On Wednesday in New York, the UN Security Council held its annual open debate on women, peace and security (WPS). The theme of this year’s debate was ‘from theory to practice’. The first of what are now 10 Security Council resolutions on WPS was passed more than 20 years ago, but there remain ongoing issues with translating them into concrete results. In the 2016 debate, the German representative eloquently articulated the problem, saying: ‘The shortcomings in the implementation of the women and peace and security framework are due not to a lack of words, but to a lack of action.’
In his remarks to the Security Council this week, UN Secretary-General Antonio Guterres spoke soberly about international regression on the WPS agenda:
Conflicts are raging. Tensions are rising. Coups are erupting. Authoritarianism is on the march. The nuclear threat has mushroomed. Climate chaos is inflaming security challenges. And mistrust is poisoning global politics—weakening our ability to respond.
The figures speak for themselves on the dire state of our world … The grim backdrop gives renewed urgency to efforts to ensure women’s full and meaningful participation in peace and security. Twenty-three years after this Council adopted resolution 1325, women’s participation should be a default, not an afterthought.
But that is not the case.
Australia waited several years for the release of its second national action plan on WPS, a whole-of-government policy document with implementation responsibilities for the Department of Home Affairs, the Department of Defence, the Australian Federal Police and other agencies.
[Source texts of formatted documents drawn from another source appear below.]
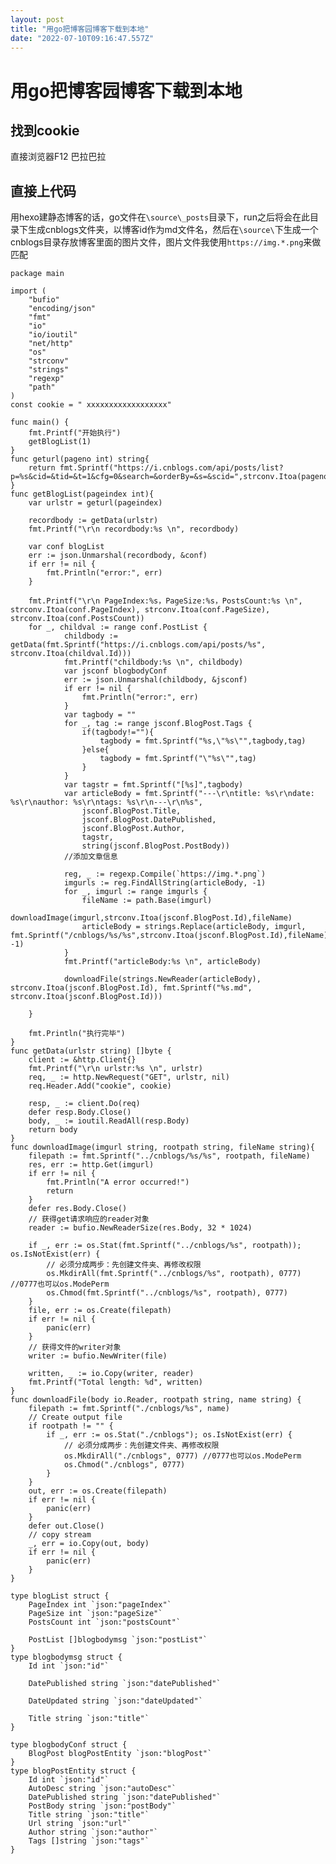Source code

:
 ```yaml
---
layout: post
title: "用go把博客园博客下载到本地"
date: "2022-07-10T09:16:47.557Z"
---
```

用go把博客园博客下载到本地
==============

找到cookie
--------

直接浏览器F12 巴拉巴拉

直接上代码
-----

用hexo建静态博客的话，go文件在`\source\_posts`目录下，run之后将会在此目录下生成cnblogs文件夹，以博客id作为md文件名，然后在`\source\`下生成一个cnblogs目录存放博客里面的图片文件，图片文件我使用`https://img.*.png`来做匹配

    package main
    
    import (
    	"bufio"
    	"encoding/json"
    	"fmt"
    	"io"
    	"io/ioutil"
    	"net/http"
    	"os"
    	"strconv"
    	"strings"
    	"regexp"
    	"path"
    )
    const cookie = " xxxxxxxxxxxxxxxxxx"
    
    func main() {
        fmt.Printf("开始执行")
    	getBlogList(1)
    }
    func geturl(pageno int) string{
        return fmt.Sprintf("https://i.cnblogs.com/api/posts/list?p=%s&cid=&tid=&t=1&cfg=0&search=&orderBy=&s=&scid=",strconv.Itoa(pageno))
    }
    func getBlogList(pageindex int){
    	var urlstr = geturl(pageindex)
    
    	recordbody := getData(urlstr)
    	fmt.Printf("\r\n recordbody:%s \n", recordbody)
    
    	var conf blogList
    	err := json.Unmarshal(recordbody, &conf)
    	if err != nil {
    		fmt.Println("error:", err)
    	}
    
    	fmt.Printf("\r\n PageIndex:%s，PageSize:%s，PostsCount:%s \n", strconv.Itoa(conf.PageIndex), strconv.Itoa(conf.PageSize), strconv.Itoa(conf.PostsCount))
    	for _, childval := range conf.PostList {
    			childbody := getData(fmt.Sprintf("https://i.cnblogs.com/api/posts/%s", strconv.Itoa(childval.Id)))
    			fmt.Printf("childbody:%s \n", childbody)
    			var jsconf blogbodyConf
    			err := json.Unmarshal(childbody, &jsconf)
    			if err != nil {
    				fmt.Println("error:", err)
    			}
    			var tagbody = ""
    			for _, tag := range jsconf.BlogPost.Tags {
    				if(tagbody!=""){
    					tagbody = fmt.Sprintf("%s,\"%s\"",tagbody,tag)
    				}else{
    					tagbody = fmt.Sprintf("\"%s\"",tag)
    				}
    			}
    			var tagstr = fmt.Sprintf("[%s]",tagbody)
    			var articleBody = fmt.Sprintf("---\r\ntitle: %s\r\ndate: %s\r\nauthor: %s\r\ntags: %s\r\n---\r\n%s",
    			    jsconf.BlogPost.Title,
    				jsconf.BlogPost.DatePublished,
    				jsconf.BlogPost.Author,
    				tagstr,
    			    string(jsconf.BlogPost.PostBody))
    			//添加文章信息
    
    			reg, _ := regexp.Compile(`https://img.*.png`)
    			imgurls := reg.FindAllString(articleBody, -1)
    			for _, imgurl := range imgurls {
    				fileName := path.Base(imgurl)
    				downloadImage(imgurl,strconv.Itoa(jsconf.BlogPost.Id),fileName)
    				articleBody = strings.Replace(articleBody, imgurl, fmt.Sprintf("/cnblogs/%s/%s",strconv.Itoa(jsconf.BlogPost.Id),fileName), -1)
    			}
    			fmt.Printf("articleBody:%s \n", articleBody)
    
    			downloadFile(strings.NewReader(articleBody), strconv.Itoa(jsconf.BlogPost.Id), fmt.Sprintf("%s.md",  strconv.Itoa(jsconf.BlogPost.Id)))
    		
    	}
    
    	fmt.Println("执行完毕")
    }
    func getData(urlstr string) []byte {
    	client := &http.Client{}
    	fmt.Printf("\r\n urlstr:%s \n", urlstr)
    	req, _ := http.NewRequest("GET", urlstr, nil)
    	req.Header.Add("cookie", cookie)
    
    	resp, _ := client.Do(req)
    	defer resp.Body.Close()
    	body, _ := ioutil.ReadAll(resp.Body)
    	return body
    }
    func downloadImage(imgurl string, rootpath string, fileName string){
    	filepath := fmt.Sprintf("../cnblogs/%s/%s", rootpath, fileName)
    	res, err := http.Get(imgurl)
    	if err != nil {
    		fmt.Println("A error occurred!")
    		return
    	}
    	defer res.Body.Close()
    	// 获得get请求响应的reader对象
    	reader := bufio.NewReaderSize(res.Body, 32 * 1024)
    
        if _, err := os.Stat(fmt.Sprintf("../cnblogs/%s", rootpath)); os.IsNotExist(err) {
    		// 必须分成两步：先创建文件夹、再修改权限
    		os.MkdirAll(fmt.Sprintf("../cnblogs/%s", rootpath), 0777) //0777也可以os.ModePerm
    		os.Chmod(fmt.Sprintf("../cnblogs/%s", rootpath), 0777)
    	}
    	file, err := os.Create(filepath)
    	if err != nil {
    		panic(err)
    	}
    	// 获得文件的writer对象
    	writer := bufio.NewWriter(file)
    
    	written, _ := io.Copy(writer, reader)
    	fmt.Printf("Total length: %d", written)
    }
    func downloadFile(body io.Reader, rootpath string, name string) {
        filepath := fmt.Sprintf("./cnblogs/%s", name)
    	// Create output file
    	if rootpath != "" {
    		if _, err := os.Stat("./cnblogs"); os.IsNotExist(err) {
    			// 必须分成两步：先创建文件夹、再修改权限
    			os.MkdirAll("./cnblogs", 0777) //0777也可以os.ModePerm
    			os.Chmod("./cnblogs", 0777)
    		}
    	}
    	out, err := os.Create(filepath)
    	if err != nil {
    		panic(err)
    	}
    	defer out.Close()
    	// copy stream
    	_, err = io.Copy(out, body)
    	if err != nil {
    		panic(err)
    	}
    }
    
    type blogList struct {
    	PageIndex int `json:"pageIndex"`
    	PageSize int `json:"pageSize"`
    	PostsCount int `json:"postsCount"`
    
    	PostList []blogbodymsg `json:"postList"`
    }
    type blogbodymsg struct {
    	Id int `json:"id"`
    
    	DatePublished string `json:"datePublished"`
    
    	DateUpdated string `json:"dateUpdated"`
    
    	Title string `json:"title"`
    }
    
    type blogbodyConf struct {
    	BlogPost blogPostEntity `json:"blogPost"`
    }
    type blogPostEntity struct {
    	Id int `json:"id"`
    	AutoDesc string `json:"autoDesc"`
    	DatePublished string `json:"datePublished"`
    	PostBody string `json:"postBody"`
    	Title string `json:"title"`
    	Url string `json:"url"`
    	Author string `json:"author"`
    	Tags []string `json:"tags"` 
    }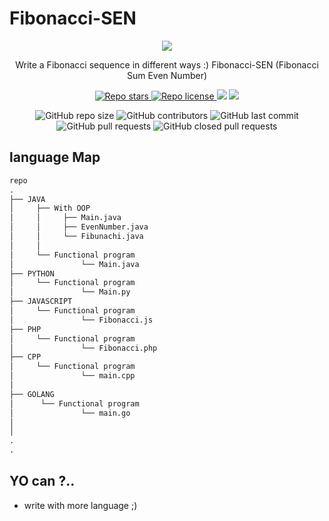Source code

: # Fibonacci-SEN

<div align="center" width="50">
  <img src="https://raw.githubusercontent.com/Mehranalam/Mehranalam/main/assets/500x585_1585435278572192.png">
  <p>Write a Fibonacci sequence in different ways :) Fibonacci-SEN (Fibonacci Sum Even Number)</p>
  <a href="https://github.com/mehranalam/Fibonacci-SEN" target="blank">
    <img src="https://img.shields.io/github/stars/mehranalam/Fibonacci-SEN?style=flat-square" alt="Repo stars"/>
  </a>
  <a href="https://github.com/mehranalam/Fibonacci-SEN/blob/master/LICENSE" target="blank">
    <img src="https://img.shields.io/github/license/mehranalam/Fibonacci-SEN?style=flat-square" alt="Repo license" />
  </a>
  <img src="https://img.shields.io/github/languages/code-size/mehranalam/Fibonacci-SEN?style=flat-square">
  <img src="https://img.shields.io/github/forks/mehranalam/Fibonacci-SEN?style=flat-square">
  <p>
    <img alt="GitHub repo size" src="https://img.shields.io/github/repo-size/Mehranalam/Fibonacci-SEN?style=flat-square">
    <img alt="GitHub contributors" src="https://img.shields.io/github/contributors/Mehranalam/Fibonacci-SEN?style=flat-square">
    <img alt="GitHub last commit" src="https://img.shields.io/github/last-commit/Mehranalam/Fibonacci-SEN?style=flat-square">
    <img alt="GitHub pull requests" src="https://img.shields.io/github/issues-pr/Mehranalam/Fibonacci-SEN?style=flat-square">
    <img alt="GitHub closed pull requests" src="https://img.shields.io/github/issues-pr-closed/Mehranalam/Fibonacci-SEN?style=flat-square">
  </p>
</div>

## language Map
```python
repo
.
├── JAVA
│     ├── With OOP
│     │     ├── Main.java
│     │     ├── EvenNumber.java         
│     │     └── Fibunachi.java
│     │
│     └── Functional program
│               └── Main.java
├── PYTHON
│     └── Functional program
│               └── Main.py
├── JAVASCRIPT
│     └── Functional program
│               └── Fibonacci.js
├── PHP
│     └── Functional program 
│               └── Fibonacci.php
├── CPP
│     └── Functional program 
│               └── main.cpp
│
├── GOLANG
│      └── Functional program
│               └── main.go
│ 
│ 
.
.

```

## YO can ?..

- write with more language ;)
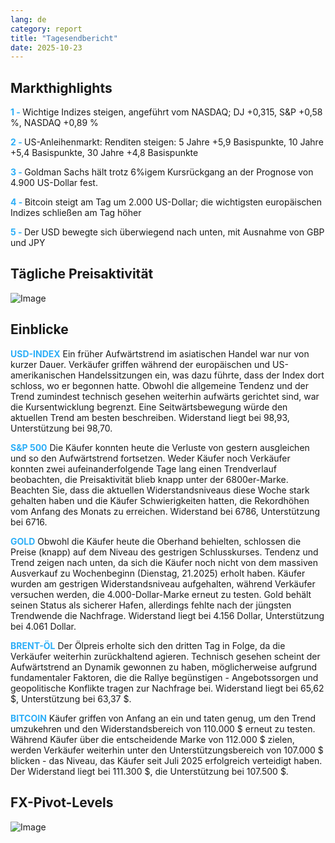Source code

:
 ```yaml
---
lang: de
category: report
title: "Tagesendbericht"
date: 2025-10-23
---
```



<h2>Markthighlights</h2>
<strong style="color: #2caef7;">1 - </strong> Wichtige Indizes steigen, angeführt vom NASDAQ; DJ +0,315, S&P +0,58 %, NASDAQ +0,89 %

<strong style="color: #2caef7;">2 - </strong> US-Anleihenmarkt: Renditen steigen: 5 Jahre +5,9 Basispunkte, 10 Jahre +5,4 Basispunkte, 30 Jahre +4,8 Basispunkte


<strong style="color: #2caef7;">3 - </strong> Goldman Sachs hält trotz 6%igem Kursrückgang an der Prognose von 4.900 US-Dollar fest.


<strong style="color: #2caef7;">4 - </strong> Bitcoin steigt am Tag um 2.000 US-Dollar; die wichtigsten europäischen Indizes schließen am Tag höher

<strong style="color: #2caef7;">5 - </strong> Der USD bewegte sich überwiegend nach unten, mit Ausnahme von GBP und JPY



<h2>Tägliche Preisaktivität</h2>
<img src="https://markleighedu.github.io/img/Oct-2025/23-Oct-2025/price.jpg" alt="Image"/>

<h2>Einblicke</h2>
<strong style="color: #2caef7;">USD-INDEX</strong> Ein früher Aufwärtstrend im asiatischen Handel war nur von kurzer Dauer. Verkäufer griffen während der europäischen und US-amerikanischen Handelssitzungen ein, was dazu führte, dass der Index dort schloss, wo er begonnen hatte. Obwohl die allgemeine Tendenz und der Trend zumindest technisch gesehen weiterhin aufwärts gerichtet sind, war die Kursentwicklung begrenzt. Eine Seitwärtsbewegung würde den aktuellen Trend am besten beschreiben. Widerstand liegt bei 98,93, Unterstützung bei 98,70.

<strong style="color: #2caef7;">S&P 500</strong> Die Käufer konnten heute die Verluste von gestern ausgleichen und so den Aufwärtstrend fortsetzen. Weder Käufer noch Verkäufer konnten zwei aufeinanderfolgende Tage lang einen Trendverlauf beobachten, die Preisaktivität blieb knapp unter der 6800er-Marke. Beachten Sie, dass die aktuellen Widerstandsniveaus diese Woche stark gehalten haben und die Käufer Schwierigkeiten hatten, die Rekordhöhen vom Anfang des Monats zu erreichen. Widerstand bei 6786, Unterstützung bei 6716.

<strong style="color: #2caef7;">GOLD</strong> Obwohl die Käufer heute die Oberhand behielten, schlossen die Preise (knapp) auf dem Niveau des gestrigen Schlusskurses. Tendenz und Trend zeigen nach unten, da sich die Käufer noch nicht von dem massiven Ausverkauf zu Wochenbeginn (Dienstag, 21.2025) erholt haben. Käufer wurden am gestrigen Widerstandsniveau aufgehalten, während Verkäufer versuchen werden, die 4.000-Dollar-Marke erneut zu testen. Gold behält seinen Status als sicherer Hafen, allerdings fehlte nach der jüngsten Trendwende die Nachfrage. Widerstand liegt bei 4.156 Dollar, Unterstützung bei 4.061 Dollar.

<strong style="color: #2caef7;">BRENT-ÖL</strong> Der Ölpreis erholte sich den dritten Tag in Folge, da die Verkäufer weiterhin zurückhaltend agieren. Technisch gesehen scheint der Aufwärtstrend an Dynamik gewonnen zu haben, möglicherweise aufgrund fundamentaler Faktoren, die die Rallye begünstigen - Angebotssorgen und geopolitische Konflikte tragen zur Nachfrage bei. Widerstand liegt bei 65,62 $, Unterstützung bei 63,37 $.

<strong style="color: #2caef7;">BITCOIN</strong> Käufer griffen von Anfang an ein und taten genug, um den Trend umzukehren und den Widerstandsbereich von 110.000 $ erneut zu testen. Während Käufer über die entscheidende Marke von 112.000 $ zielen, werden Verkäufer weiterhin unter den Unterstützungsbereich von 107.000 $ blicken - das Niveau, das Käufer seit Juli 2025 erfolgreich verteidigt haben. Der Widerstand liegt bei 111.300 $, die Unterstützung bei 107.500 $.



<h2>FX-Pivot-Levels</h2>
<img src="https://markleighedu.github.io/img/Oct-2025/23-Oct-2025/pivot.jpg" alt="Image"/>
Although the first plan was produced by the Office for Women, in the Department of the Prime Minister and Cabinet, the second one came from the Department of Foreign Affairs and Trade, perhaps because it was released at a time when the minister for women was also the minister for foreign affairs and trade.
During the second plan’s development, its monitoring and evaluation framework received extensive criticism from civil-society organisations, but the final version was unchanged. Regardless, two years on from the delayed release, there has been no public reporting on the plan’s implementation.
Defence’s implementation plan was developed some time ago and is overseen by a passionate and well-trained cohort of gender advisers and gender focal points across the organisation.
As part of the 2023 defence strategic review, Defence’s Gender, Peace and Security Directorate moved from the Joint Capability Coordination Division into the newly formed Defence People Group under Lieutenant General Natasha Fox’s leadership. But as the organisation’s gender advisers and gender focal points know, WPS is not just a people issue. The issues raised in the culture reforms bought about by the Broderick reviews are often confused with WPS and the tasks specified in the resolutions, such as having a gendered understanding of conflict, protecting women from conflict-related sexual violence, and including local women in security sector reform; disarmament, demobilisation and reintegration activities; and peace negotiations and post-conflict reconstruction.
The Security Council, which promulgates the resolutions, is not the UN Human Rights Council; it is the premier organ of the UN that discusses matters of international peace and security. The WPS agenda is a matter of international security that needs to be addressed in Defence’s joint preparedness and operational cycles, regardless of any overlap with gender equality and human rights.
The defence strategic review has shifted the geographic focus of national defence. It explains that the primary area of military interest is the Indo-Pacific, ‘encompassing the north-eastern Indian Ocean through maritime Southeast Asia into the Pacific’. While some analysts have been occupied with discussions that focus on the need to increase air and maritime assets within the limited resources described in the review, it also placed significant emphasis on the need to continue to strengthen whole-of-nation efforts, which has long been the space in which WPS sits.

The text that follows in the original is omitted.